Set down a faithful copy of every record, and skip the pictures in it.

Saved data entries:
##############################

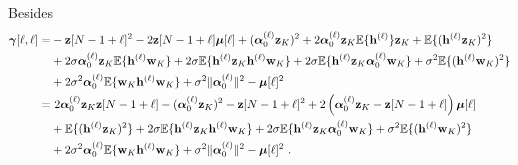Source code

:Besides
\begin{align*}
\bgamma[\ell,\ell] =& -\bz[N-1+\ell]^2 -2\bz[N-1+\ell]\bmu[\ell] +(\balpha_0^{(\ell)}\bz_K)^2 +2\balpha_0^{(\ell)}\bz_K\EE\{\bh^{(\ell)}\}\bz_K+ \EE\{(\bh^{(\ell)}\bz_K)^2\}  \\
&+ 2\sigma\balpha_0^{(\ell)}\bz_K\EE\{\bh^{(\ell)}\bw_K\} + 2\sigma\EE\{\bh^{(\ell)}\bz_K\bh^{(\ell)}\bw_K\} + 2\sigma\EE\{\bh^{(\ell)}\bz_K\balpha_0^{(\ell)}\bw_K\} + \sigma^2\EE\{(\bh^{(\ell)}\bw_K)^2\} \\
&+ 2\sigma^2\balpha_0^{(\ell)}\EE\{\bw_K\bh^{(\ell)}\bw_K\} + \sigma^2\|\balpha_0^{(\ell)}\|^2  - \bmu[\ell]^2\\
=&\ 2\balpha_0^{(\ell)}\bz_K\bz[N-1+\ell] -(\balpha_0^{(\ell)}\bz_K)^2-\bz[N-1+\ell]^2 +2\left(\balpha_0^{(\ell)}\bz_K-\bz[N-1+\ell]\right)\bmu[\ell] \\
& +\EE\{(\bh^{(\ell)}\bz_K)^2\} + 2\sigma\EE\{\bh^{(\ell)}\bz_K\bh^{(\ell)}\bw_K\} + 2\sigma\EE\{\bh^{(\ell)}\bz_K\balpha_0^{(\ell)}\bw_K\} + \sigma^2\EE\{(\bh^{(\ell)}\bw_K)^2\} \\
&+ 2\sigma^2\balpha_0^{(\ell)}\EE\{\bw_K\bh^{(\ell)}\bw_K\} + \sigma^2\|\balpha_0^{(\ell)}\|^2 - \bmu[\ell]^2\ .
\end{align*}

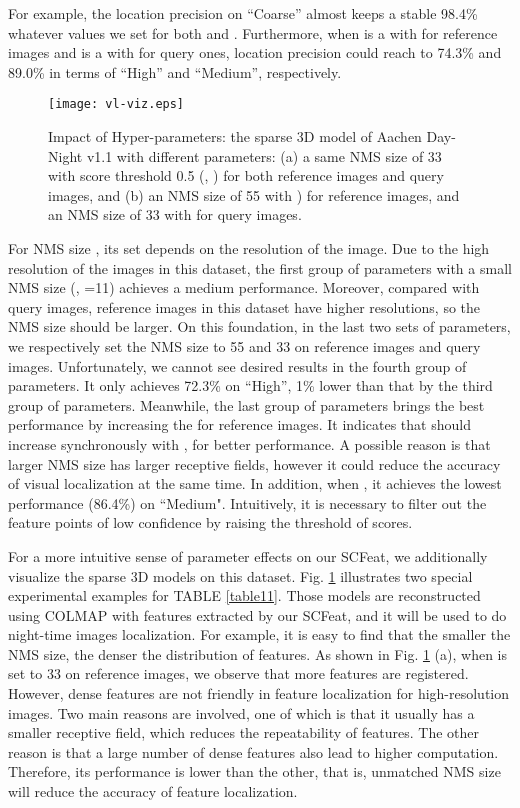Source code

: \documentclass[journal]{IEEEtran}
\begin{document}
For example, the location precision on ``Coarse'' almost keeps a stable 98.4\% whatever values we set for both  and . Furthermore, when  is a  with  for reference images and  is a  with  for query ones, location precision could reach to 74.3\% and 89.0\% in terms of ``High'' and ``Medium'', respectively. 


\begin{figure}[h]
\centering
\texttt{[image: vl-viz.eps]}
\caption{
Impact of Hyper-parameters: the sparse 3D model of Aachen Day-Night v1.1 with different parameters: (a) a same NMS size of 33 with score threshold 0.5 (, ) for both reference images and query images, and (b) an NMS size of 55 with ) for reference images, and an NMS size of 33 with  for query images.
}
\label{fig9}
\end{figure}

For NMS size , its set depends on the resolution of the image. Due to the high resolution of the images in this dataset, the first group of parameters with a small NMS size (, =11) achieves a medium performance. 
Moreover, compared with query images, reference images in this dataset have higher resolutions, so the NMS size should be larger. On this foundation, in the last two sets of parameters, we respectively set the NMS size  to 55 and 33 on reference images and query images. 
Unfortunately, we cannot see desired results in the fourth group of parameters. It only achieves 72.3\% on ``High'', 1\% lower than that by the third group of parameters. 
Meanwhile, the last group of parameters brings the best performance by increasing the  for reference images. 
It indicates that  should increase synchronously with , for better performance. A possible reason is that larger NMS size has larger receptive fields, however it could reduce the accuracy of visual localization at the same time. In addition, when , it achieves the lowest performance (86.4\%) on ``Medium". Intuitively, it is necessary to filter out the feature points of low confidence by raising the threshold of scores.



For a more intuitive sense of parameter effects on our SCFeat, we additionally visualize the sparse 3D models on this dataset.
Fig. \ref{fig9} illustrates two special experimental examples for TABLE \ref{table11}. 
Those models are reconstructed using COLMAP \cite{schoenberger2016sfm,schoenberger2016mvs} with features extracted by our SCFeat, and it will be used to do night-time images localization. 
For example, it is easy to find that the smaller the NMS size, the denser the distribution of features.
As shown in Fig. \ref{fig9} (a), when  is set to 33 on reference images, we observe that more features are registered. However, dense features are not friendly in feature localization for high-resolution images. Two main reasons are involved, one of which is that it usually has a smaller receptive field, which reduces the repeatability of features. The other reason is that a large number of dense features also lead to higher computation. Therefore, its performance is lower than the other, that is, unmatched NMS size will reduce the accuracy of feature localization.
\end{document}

##############################

Written solution:
Source code

:Besides
\begin{align*}
\bgamma[\ell,\ell] =& -\bz[N-1+\ell]^2 -2\bz[N-1+\ell]\bmu[\ell] +(\balpha_0^{(\ell)}\bz_K)^2 +2\balpha_0^{(\ell)}\bz_K\EE\{\bh^{(\ell)}\}\bz_K+ \EE\{(\bh^{(\ell)}\bz_K)^2\}  \\
&+ 2\sigma\balpha_0^{(\ell)}\bz_K\EE\{\bh^{(\ell)}\bw_K\} + 2\sigma\EE\{\bh^{(\ell)}\bz_K\bh^{(\ell)}\bw_K\} + 2\sigma\EE\{\bh^{(\ell)}\bz_K\balpha_0^{(\ell)}\bw_K\} + \sigma^2\EE\{(\bh^{(\ell)}\bw_K)^2\} \\
&+ 2\sigma^2\balpha_0^{(\ell)}\EE\{\bw_K\bh^{(\ell)}\bw_K\} + \sigma^2\|\balpha_0^{(\ell)}\|^2  - \bmu[\ell]^2\\
=&\ 2\balpha_0^{(\ell)}\bz_K\bz[N-1+\ell] -(\balpha_0^{(\ell)}\bz_K)^2-\bz[N-1+\ell]^2 +2\left(\balpha_0^{(\ell)}\bz_K-\bz[N-1+\ell]\right)\bmu[\ell] \\
& +\EE\{(\bh^{(\ell)}\bz_K)^2\} + 2\sigma\EE\{\bh^{(\ell)}\bz_K\bh^{(\ell)}\bw_K\} + 2\sigma\EE\{\bh^{(\ell)}\bz_K\balpha_0^{(\ell)}\bw_K\} + \sigma^2\EE\{(\bh^{(\ell)}\bw_K)^2\} \\
&+ 2\sigma^2\balpha_0^{(\ell)}\EE\{\bw_K\bh^{(\ell)}\bw_K\} + \sigma^2\|\balpha_0^{(\ell)}\|^2 - \bmu[\ell]^2\ .
\end{align*}

Source code

: \documentclass[journal]{IEEEtran}
\begin{document}
For example, the location precision on ``Coarse'' almost keeps a stable 98.4\% whatever values we set for both  and . Furthermore, when  is a  with  for reference images and  is a  with  for query ones, location precision could reach to 74.3\% and 89.0\% in terms of ``High'' and ``Medium'', respectively. 


\begin{figure}[h]
\centering
\texttt{[image: vl-viz.eps]}
\caption{
Impact of Hyper-parameters: the sparse 3D model of Aachen Day-Night v1.1 with different parameters: (a) a same NMS size of 33 with score threshold 0.5 (, ) for both reference images and query images, and (b) an NMS size of 55 with ) for reference images, and an NMS size of 33 with  for query images.
}
\label{fig9}
\end{figure}

For NMS size , its set depends on the resolution of the image. Due to the high resolution of the images in this dataset, the first group of parameters with a small NMS size (, =11) achieves a medium performance. 
Moreover, compared with query images, reference images in this dataset have higher resolutions, so the NMS size should be larger. On this foundation, in the last two sets of parameters, we respectively set the NMS size  to 55 and 33 on reference images and query images. 
Unfortunately, we cannot see desired results in the fourth group of parameters. It only achieves 72.3\% on ``High'', 1\% lower than that by the third group of parameters. 
Meanwhile, the last group of parameters brings the best performance by increasing the  for reference images. 
It indicates that  should increase synchronously with , for better performance. A possible reason is that larger NMS size has larger receptive fields, however it could reduce the accuracy of visual localization at the same time. In addition, when , it achieves the lowest performance (86.4\%) on ``Medium". Intuitively, it is necessary to filter out the feature points of low confidence by raising the threshold of scores.



For a more intuitive sense of parameter effects on our SCFeat, we additionally visualize the sparse 3D models on this dataset.
Fig. \ref{fig9} illustrates two special experimental examples for TABLE \ref{table11}. 
Those models are reconstructed using COLMAP \cite{schoenberger2016sfm,schoenberger2016mvs} with features extracted by our SCFeat, and it will be used to do night-time images localization. 
For example, it is easy to find that the smaller the NMS size, the denser the distribution of features.
As shown in Fig. \ref{fig9} (a), when  is set to 33 on reference images, we observe that more features are registered. However, dense features are not friendly in feature localization for high-resolution images. Two main reasons are involved, one of which is that it usually has a smaller receptive field, which reduces the repeatability of features. The other reason is that a large number of dense features also lead to higher computation. Therefore, its performance is lower than the other, that is, unmatched NMS size will reduce the accuracy of feature localization.
\end{document}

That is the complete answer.